YOUR SOLIN GENERATED RECIPE
Seared Seitan and Lentil Power Bowl with Roasted Vegetables
Pan-seared seitan and earthy lentils served over toasted buckwheat with a medley of roasted garden vegetables and a bright squeeze of lemon.
INGREDIENTS
110g Seitan
80g Cooked Lentils
40g Cooked Buckwheat
100g Zucchini
50g Red Bell Pepper
50g Broccoli
1 tablespoon Lemon Juice
PREPARATION
Preheat oven to 400°F and line a baking sheet with parchment paper.
Toss the chopped zucchini, sliced bell peppers, and broccoli florets with a pinch of sea salt and roast for 15-20 minutes until tender and slightly charred.
Heat a non-stick skillet over medium-high heat and sear the seitan strips until they are golden brown and crisp on the edges.
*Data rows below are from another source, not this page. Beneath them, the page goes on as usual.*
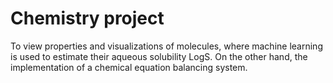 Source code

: # Chemistry project
To view properties and visualizations of molecules, where machine learning is used to estimate their aqueous solubility LogS. On the other hand, the implementation of a chemical equation balancing system.
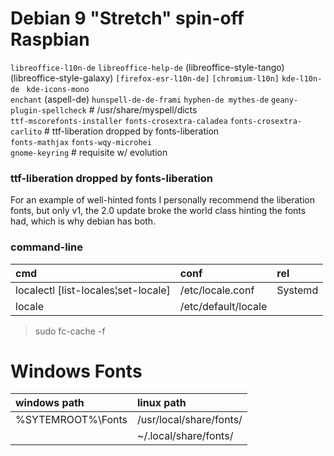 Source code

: # Debian 9 "Stretch" spin-off Raspbian

`libreoffice-l10n-de` `libreoffice-help-de` \(libreoffice-style-tango\) \(libreoffice-style-galaxy\) `[firefox-esr-l10n-de]` `[chromium-l10n]` `kde-l10n-de` ` kde-icons-mono`  
`enchant` \(aspell-de\) `hunspell-de-de-frami` `hyphen-de mythes-de` `geany-plugin-spellcheck`   # /usr/share/myspell/dicts  
`ttf-mscorefonts-installer` `fonts-crosextra-caladea` `fonts-crosextra-carlito` # ttf-liberation dropped by fonts-liberation  
`fonts-mathjax` `fonts-wqy-microhei`  
`gnome-keyring`   # requisite w/ evolution


### ttf-liberation dropped by fonts-liberation

>>>
For an example of well-hinted fonts I personally 
recommend the liberation fonts, but only v1, the 2.0 update broke the world 
class hinting the fonts had, which is why debian has both.
>>>


### command-line

| cmd | conf | rel
| :--- | :--- | :---
| localectl [list-locales¦set-locale] | /etc/locale.conf | Systemd
| locale | /etc/default/locale |

> sudo fc-cache -f


# Windows Fonts

| windows path | linux path
| :--- | :---
| %SYTEMROOT%\Fonts | /usr/local/share/fonts/
| | ~/.local/share/fonts/
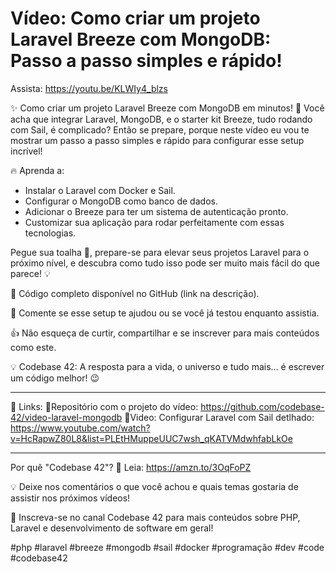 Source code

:# Vídeo: Como criar um projeto Laravel Breeze com MongoDB: Passo a passo simples e rápido!

Assista: https://youtu.be/KLWIy4_blzs

✨ Como criar um projeto Laravel Breeze com MongoDB em minutos! 🚀
Você acha que integrar Laravel, MongoDB, e o starter kit Breeze, tudo rodando com Sail, é complicado? Então se prepare, porque neste vídeo eu vou te mostrar um passo a passo simples e rápido para configurar esse setup incrível!

🔥 Aprenda a:
- Instalar o Laravel com Docker e Sail.
- Configurar o MongoDB como banco de dados.
- Adicionar o Breeze para ter um sistema de autenticação pronto.
- Customizar sua aplicação para rodar perfeitamente com essas tecnologias.

Pegue sua toalha 🧼, prepare-se para elevar seus projetos Laravel para o próximo nível, e descubra como tudo isso pode ser muito mais fácil do que parece! 💡

🔗 Código completo disponível no GitHub (link na descrição).

💬 Comente se esse setup te ajudou ou se você já testou enquanto assistia.

👍 Não esqueça de curtir, compartilhar e se inscrever para mais conteúdos como este.

💡 Codebase 42: A resposta para a vida, o universo e tudo mais... é escrever um código melhor! 😉

---

🔗 Links:
🔹Repositório com o projeto do vídeo:
https://github.com/codebase-42/video-laravel-mongodb
🔹Video: Configurar Laravel com Sail detlhado:
https://www.youtube.com/watch?v=HcRapwZ80L8&list=PLEtHMuppeUUC7wsh_qKATVMdwhfabLkOe

---

Por quê "Codebase 42"?
📖 Leia: https://amzn.to/3OqFoPZ

💡 Deixe nos comentários o que você achou e quais temas gostaria de assistir nos próximos vídeos!

🚀 Inscreva-se no canal Codebase 42 para mais conteúdos sobre PHP, Laravel e desenvolvimento de software em geral!

#php #laravel #breeze #mongodb #sail #docker #programação #dev #code #codebase42

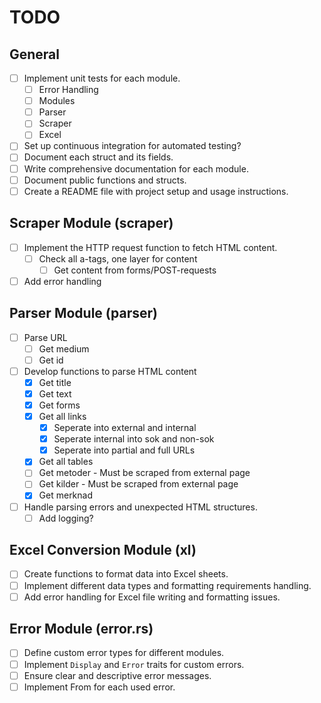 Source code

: # TODO

## General

- [ ] Implement unit tests for each module.
  - [ ] Error Handling
  - [ ] Modules
  - [ ] Parser
  - [ ] Scraper
  - [ ] Excel
- [ ] Set up continuous integration for automated testing?
- [ ] Document each struct and its fields.
- [ ] Write comprehensive documentation for each module.
- [ ] Document public functions and structs.
- [ ] Create a README file with project setup and usage instructions.

## Scraper Module (scraper)

- [ ] Implement the HTTP request function to fetch HTML content.
  - [ ] Check all a-tags, one layer for content
    - [ ] Get content from forms/POST-requests
- [ ] Add error handling

## Parser Module (parser)

- [ ] Parse URL
  - [ ] Get medium
  - [ ] Get id
- [ ] Develop functions to parse HTML content
  - [x] Get title
  - [x] Get text
  - [x] Get forms
  - [x] Get all links
    - [x] Seperate into external and internal
    - [x] Seperate internal into sok and non-sok
    - [x] Seperate into partial and full URLs
  - [x] Get all tables
  - [ ] Get metoder - Must be scraped from external page
  - [ ] Get kilder - Must be scraped from external page
  - [x] Get merknad
- [ ] Handle parsing errors and unexpected HTML structures.
  - [ ] Add logging?

## Excel Conversion Module (xl)

- [ ] Create functions to format data into Excel sheets.
- [ ] Implement different data types and formatting requirements handling.
- [ ] Add error handling for Excel file writing and formatting issues.

## Error Module (error.rs)

- [ ] Define custom error types for different modules.
- [ ] Implement `Display` and `Error` traits for custom errors.
- [ ] Ensure clear and descriptive error messages.
- [ ] Implement From for each used error.
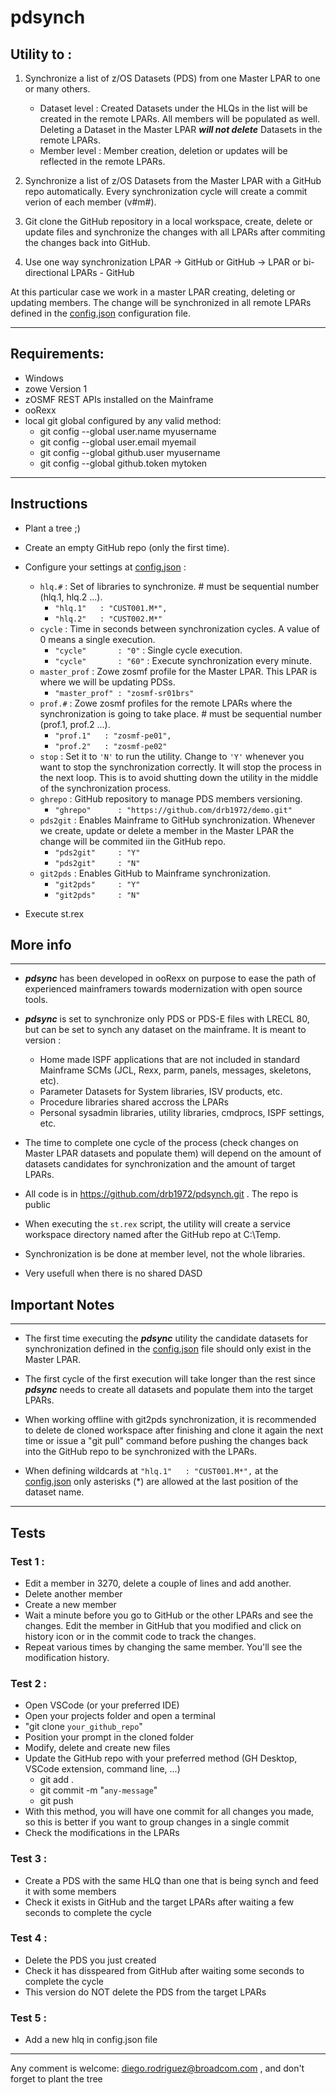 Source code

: # pdsynch


## Utility to :
1. Synchronize a list of z/OS Datasets (PDS) from one Master LPAR to one or many others. 

   - Dataset level : Created Datasets under the HLQs in the list will be created in the remote LPARs. All members will be populated as well. Deleting a Dataset in the Master LPAR ***will not delete*** Datasets in the remote LPARs.
   - Member level : Member creation, deletion or updates will be reflected in the remote LPARs. 

2. Synchronize a list of z/OS Datasets from the Master LPAR with a GitHub repo automatically. Every synchronization cycle will create a commit verion of each member (v#m#).

3. Git clone the GitHub repository in a local workspace, create, delete or update files and synchronize the changes with all LPARs after commiting the changes back into GitHub.

4. Use one way synchronization LPAR -> GitHub or GitHub -> LPAR or bi-directional LPARs  - GitHub 

At this particular case we work in a master LPAR creating, deleting or updating members. The change will be synchronized in all remote LPARs defined in the [config.json](config.json) configuration file. 

---

## Requirements:
- Windows 
- zowe Version 1
- zOSMF REST APIs installed on the Mainframe 
- ooRexx
- local git global configured by any valid method:
   - git config --global user.name myusername
   - git config --global user.email myemail
   - git config --global github.user myusername
   - git config --global github.token mytoken

---

## Instructions
- Plant a tree ;)

- Create an empty GitHub repo (only the first time).

- Configure your settings at [config.json](config.json) :
   - `hlq.#` : Set of libraries to synchronize. # must be sequential number (hlq.1, hlq.2 ...). 
      - `"hlq.1"   : "CUST001.M*",` 
      - `"hlq.2"   : "CUST002.M*"`
   - `cycle` : Time in seconds between synchronization cycles. A value of 0 means a single execution.
      - `"cycle"       : "0"`  : Single cycle execution. 
      - `"cycle"       : "60"` : Execute synchronization every minute.
   - `master_prof` : Zowe zosmf profile for the Master LPAR. This LPAR is where we will be updating PDSs.
      - `"master_prof" : "zosmf-sr01brs"` 
   - `prof.#` : Zowe zosmf profiles for the remote LPARs where the synchronization is going to take place. # must be sequential number (prof.1, prof.2 ...).
      - `"prof.1"   : "zosmf-pe01",` 
      - `"prof.2"   : "zosmf-pe02"`
   - `stop` : Set it to `'N'` to run the utility. Change to `'Y'` whenever you want to stop the synchronization correctly. It will stop the process in the next loop. This is to avoid shutting down the utility in the middle of the synchronization process.  
   - `ghrepo` : GitHub repository to manage PDS members versioning.  
      - `"ghrepo"      : "https://github.com/drb1972/demo.git"` 
   - `pds2git` : Enables Mainframe to GitHub synchronization. Whenever we create, update or delete a member in the Master LPAR the change will be commited iin the GitHub repo. 
      - `"pds2git"     : "Y"`
      - `"pds2git"     : "N"`
   - `git2pds` : Enables GitHub to Mainframe synchronization.
      - `"git2pds"     : "Y"`
      - `"git2pds"     : "N"`

- Execute st.rex 

## More info

---

- ***pdsync*** has been developed in ooRexx on purpose to ease the path of experienced mainframers towards modernization with open source tools.

- ***pdsync*** is set to synchronize only PDS or PDS-E files with LRECL 80, but can be set to synch any dataset on the mainframe. It is meant to version :
   - Home made ISPF applications that are not included in standard Mainframe SCMs (JCL, Rexx, parm, panels, messages, skeletons, etc).
   - Parameter Datasets for System libraries, ISV products, etc.
   - Procedure libraries shared accross the LPARs
   - Personal sysadmin libraries, utility libraries, cmdprocs, ISPF settings, etc.

- The time to complete one cycle of the process (check changes on Master LPAR datasets and populate them) will depend on the amount of datasets candidates for synchronization and the amount of target LPARs.

- All code is in https://github.com/drb1972/pdsynch.git . The repo is public

- When executing the `st.rex` script, the utility will create a service workspace directory named after the GitHub repo at C:\Temp.

- Synchronization is be done at member level, not the whole libraries.

- Very usefull when there is no shared DASD

## Important Notes

---

- The first time executing the ***pdsync*** utility the candidate datasets for synchronization defined in the [config.json](config.json) file should only exist in the Master LPAR.

- The first cycle of the first execution will take longer than the rest since ***pdsync*** needs to create all datasets and populate them into the target LPARs.

- When working offline with git2pds synchronization, it is recommended to delete de cloned workspace after finishing and clone it again the next time or issue a "git pull" command before pushing the changes back into the GitHub repo to be synchronized with the LPARs. 

- When defining wildcards at `"hlq.1"   : "CUST001.M*",` at the [config.json](config.json) only asterisks (*) are allowed at the last position of the dataset name.
---

## Tests


### Test 1 : 
   - Edit a member in 3270, delete a couple of lines and add another. 
   - Delete another member
   - Create a new member
   - Wait a minute before you go to GitHub or the other LPARs and see the changes. Edit the member in GitHub that you modified and click on history icon or in the commit code to track the changes.
   - Repeat various times by changing the same member. You'll see the modification history.

### Test 2 : 
   - Open VSCode (or your preferred IDE)
   - Open your projects folder and open a terminal
   - "git clone `your_github_repo`"
   - Position your prompt in the cloned folder
   - Modify, delete and create new files
   - Update the GitHub repo with your preferred method (GH Desktop, VSCode extension, command line, ...)
      - git add .
      - git commit -m "`any-message`"
      - git push
   - With this method, you will have one commit for all changes you made, so this is better if you want to group changes in a single commit
   - Check the modifications in the LPARs

### Test 3 :
   - Create a PDS with the same HLQ than one that is being synch and feed it with some members
   - Check it exists in GitHub and the target LPARs after waiting a few seconds to complete the cycle

### Test 4 :  
   - Delete the PDS you just created 
   - Check it has disspeared from GitHub after waiting some seconds to complete the cycle
   - This version do NOT delete the PDS from the target LPARs

### Test 5 :
   - Add a new hlq in config.json file

--- 

   Any comment is welcome: diego.rodriguez@broadcom.com , and don't forget to plant the tree
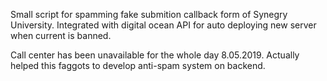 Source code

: Small script for spamming fake submition callback form of Synegry University. Integrated with digital ocean API for auto deploying new server when current is banned.

Call center has been unavailable for the whole day 8.05.2019. Actually helped this faggots to develop anti-spam system on backend.
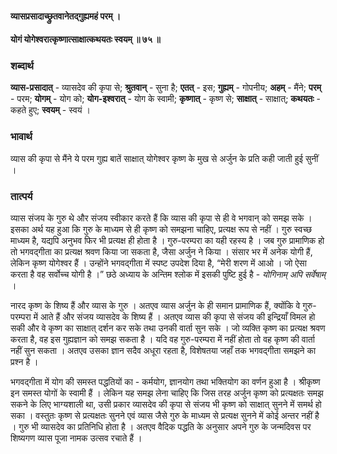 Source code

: #### व्यासप्रसादाच्छ्रुतवानेतद्गुह्यमहं परम् ।
#### योगं योगेश्वरात्कृष्णात्साक्षात्कथयतः स्वयम् ॥ ७५ ॥

### शब्दार्थ

**व्यास-प्रसादात्** - व्यासदेव की कृपा से; **श्रुतवान्** - सुना है; **एतत्** - इस; **गुह्यम्** - गोपनीय; **अहम्** - मैंने; **परम्** - परम; **योगम्** - योग को; **योग-इश्वरात्** - योग के स्वामी; **कृष्णात्** - कृष्ण से; **साक्षात्** - साक्षात्; **कथयतः** - कहते हुए; **स्वयम्** - स्वयं ।

### भावार्थ

व्यास की कृपा से मैंने ये परम गुह्य बातें साक्षात् योगेश्वर कृष्ण के मुख से अर्जुन के प्रति कही जाती हुई सुनीं ।

### तात्पर्य

व्यास संजय के गुरु थे और संजय स्वीकार करते हैं कि व्यास की कृपा से ही वे भगवान् को समझ सके । इसका अर्थ यह हुआ कि गुरु के माध्यम से ही कृष्ण को समझना चाहिए, प्रत्यक्ष रूप से नहीं । गुरु स्वच्छ माध्यम है, यद्यपि अनुभव फिर भी प्रत्यक्ष ही होता है । गुरु-परम्परा का यही रहस्य है । जब गुरु प्रामाणिक हो तो भगवद्गीता का प्रत्यक्ष श्रवण किया जा सकता है, जैसा अर्जुन ने किया । संसार भर में अनेक योगी हैं, लेकिन कृष्ण योगेश्वर हैं । उन्होंने भगवद्गीता में स्पष्ट उपदेश दिया है, “मेरी शरण में आओ । जो ऐसा करता है वह सर्वोच्च योगी है ।” छठे अध्याय के अन्तिम श्लोक में इसकी पुष्टि हुई है - *योगिनाम् अपि सर्वेषाम्* ।

नारद कृष्ण के शिष्य हैं और व्यास के गुरु । अतएव व्यास अर्जुन के ही समान प्रामाणिक हैं, क्योंकि वे गुरु-परम्परा में आते हैं और संजय व्यासदेव के शिष्य हैं । अतएव व्यास की कृपा से संजय की इन्द्रियाँ विमल हो सकी और वे कृष्ण का साक्षात् दर्शन कर सके तथा उनकी वार्ता सुन सके । जो व्यक्ति कृष्ण का प्रत्यक्ष श्रवण करता है, वह इस गुह्यज्ञान को समझ सकता है । यदि वह गुरु-परम्परा में नहीं होता तो वह कृष्ण की वार्ता नहीं सुन सकता । अतएव उसका ज्ञान सदैव अधूरा रहता है, विशेषतया जहाँ तक भगवद्गीता समझने का प्रश्न है ।

भगवद्गीता में योग की समस्त पद्धतियों का - कर्मयोग, ज्ञानयोग तथा भक्तियोग का वर्णन हुआ है । श्रीकृष्ण इन समस्त योगों के स्वामी हैं । लेकिन यह समझ लेना चाहिए कि जिस तरह अर्जुन कृष्ण को प्रत्यक्षतः समझ सकने के लिए भाग्यशाली था, उसी प्रकार व्यासदेव की कृपा से संजय भी कृष्ण को साक्षात् सुनने में समर्थ हो सका । वस्तुतः कृष्ण से प्रत्यक्षतः सुनने एवं व्यास जैसे गुरु के माध्यम से प्रत्यक्ष सुनने में कोई अन्तर नहीं है । गुरु भी व्यासदेव का प्रतिनिधि होता है । अतएव वैदिक पद्धति के अनुसार अपने गुरु के जन्मदिवस पर शिष्यगण व्यास पूजा नामक उत्सव रचाते हैं ।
In a small pot, gently warm the pre-cooked lentils and buckwheat together with a splash of water to keep them moist.
Assemble the power bowl by placing the buckwheat and lentil mixture at the base.
Top with the roasted vegetables and the seared seitan.
Drizzle the entire bowl with fresh lemon juice and season with cracked black pepper before serving.